*** Begin section ***
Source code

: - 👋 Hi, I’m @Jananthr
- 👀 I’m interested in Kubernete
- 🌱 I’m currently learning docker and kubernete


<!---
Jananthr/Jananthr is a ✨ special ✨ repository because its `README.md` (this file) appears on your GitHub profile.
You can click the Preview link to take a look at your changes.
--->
*** End section ***
Write the lines out verbatim, from the one with "- 👀 I’m interested in Kubernete" through the last line of the entries, and stop there.

- 👀 I’m interested in Kubernete
- 🌱 I’m currently learning docker and kubernete


<!---
Jananthr/Jananthr is a ✨ special ✨ repository because its `README.md` (this file) appears on your GitHub profile.
You can click the Preview link to take a look at your changes.
--->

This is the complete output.